## Instructions to follow
Lines holding the string "imgs" are the ones to copy; find them all in the data.

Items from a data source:
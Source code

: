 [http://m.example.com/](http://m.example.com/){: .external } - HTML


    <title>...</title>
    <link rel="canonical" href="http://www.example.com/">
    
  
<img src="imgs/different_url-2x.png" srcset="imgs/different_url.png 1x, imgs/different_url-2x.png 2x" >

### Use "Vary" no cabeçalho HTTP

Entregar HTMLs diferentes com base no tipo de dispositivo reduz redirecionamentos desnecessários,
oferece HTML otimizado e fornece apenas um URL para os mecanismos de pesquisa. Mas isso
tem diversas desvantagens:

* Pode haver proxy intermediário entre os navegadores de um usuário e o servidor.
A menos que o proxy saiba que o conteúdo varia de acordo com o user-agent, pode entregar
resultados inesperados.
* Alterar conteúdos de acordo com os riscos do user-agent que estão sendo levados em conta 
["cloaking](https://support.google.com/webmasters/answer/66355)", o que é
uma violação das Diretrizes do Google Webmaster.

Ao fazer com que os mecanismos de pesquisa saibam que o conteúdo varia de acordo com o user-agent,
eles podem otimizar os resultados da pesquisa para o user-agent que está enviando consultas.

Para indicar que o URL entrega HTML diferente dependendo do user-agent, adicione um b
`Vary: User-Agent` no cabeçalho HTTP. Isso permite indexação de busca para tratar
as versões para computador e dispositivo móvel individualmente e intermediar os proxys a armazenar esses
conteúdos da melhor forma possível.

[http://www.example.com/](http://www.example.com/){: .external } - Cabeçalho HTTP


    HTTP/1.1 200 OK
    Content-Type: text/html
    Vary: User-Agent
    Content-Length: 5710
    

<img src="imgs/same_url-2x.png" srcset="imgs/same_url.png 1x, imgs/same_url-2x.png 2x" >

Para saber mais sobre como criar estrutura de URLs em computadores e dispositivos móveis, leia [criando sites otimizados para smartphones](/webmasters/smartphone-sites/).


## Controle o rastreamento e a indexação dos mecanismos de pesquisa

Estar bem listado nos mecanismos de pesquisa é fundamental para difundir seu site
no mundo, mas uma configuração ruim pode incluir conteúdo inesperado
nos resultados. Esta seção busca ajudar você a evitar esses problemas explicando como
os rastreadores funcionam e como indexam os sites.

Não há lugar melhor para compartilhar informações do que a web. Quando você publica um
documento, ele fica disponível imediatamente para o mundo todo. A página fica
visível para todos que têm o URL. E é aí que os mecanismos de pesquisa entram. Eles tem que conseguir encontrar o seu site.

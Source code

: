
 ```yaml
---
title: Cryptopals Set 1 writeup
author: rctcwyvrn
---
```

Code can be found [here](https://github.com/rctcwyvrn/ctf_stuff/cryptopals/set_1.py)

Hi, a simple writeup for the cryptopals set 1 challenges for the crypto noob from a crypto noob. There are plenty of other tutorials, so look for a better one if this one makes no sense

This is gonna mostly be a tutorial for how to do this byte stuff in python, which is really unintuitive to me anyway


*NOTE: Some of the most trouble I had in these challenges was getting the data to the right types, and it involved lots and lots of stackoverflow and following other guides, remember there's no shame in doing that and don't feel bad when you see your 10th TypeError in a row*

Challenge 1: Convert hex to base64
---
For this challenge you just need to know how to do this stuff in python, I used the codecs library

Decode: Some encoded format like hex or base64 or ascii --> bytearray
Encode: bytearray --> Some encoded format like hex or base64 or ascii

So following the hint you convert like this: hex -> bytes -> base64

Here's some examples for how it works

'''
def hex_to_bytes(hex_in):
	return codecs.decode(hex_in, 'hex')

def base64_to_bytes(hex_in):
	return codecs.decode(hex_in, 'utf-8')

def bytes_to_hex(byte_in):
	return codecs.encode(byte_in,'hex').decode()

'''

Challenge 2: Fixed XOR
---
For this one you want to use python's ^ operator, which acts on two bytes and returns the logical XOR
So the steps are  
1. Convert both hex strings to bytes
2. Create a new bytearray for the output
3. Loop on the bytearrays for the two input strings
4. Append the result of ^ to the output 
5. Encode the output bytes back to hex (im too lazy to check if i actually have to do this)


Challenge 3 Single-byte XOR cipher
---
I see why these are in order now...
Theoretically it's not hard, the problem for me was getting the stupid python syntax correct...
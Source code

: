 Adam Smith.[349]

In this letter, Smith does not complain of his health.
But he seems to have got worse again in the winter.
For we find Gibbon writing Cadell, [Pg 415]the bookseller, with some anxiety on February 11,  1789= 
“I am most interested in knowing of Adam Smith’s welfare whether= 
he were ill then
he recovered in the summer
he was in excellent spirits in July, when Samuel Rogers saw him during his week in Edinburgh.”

## Worked solution
<img src="imgs/different_url-2x.png" srcset="imgs/different_url.png 1x, imgs/different_url-2x.png 2x" >
<img src="imgs/same_url-2x.png" srcset="imgs/same_url.png 1x, imgs/same_url-2x.png 2x" >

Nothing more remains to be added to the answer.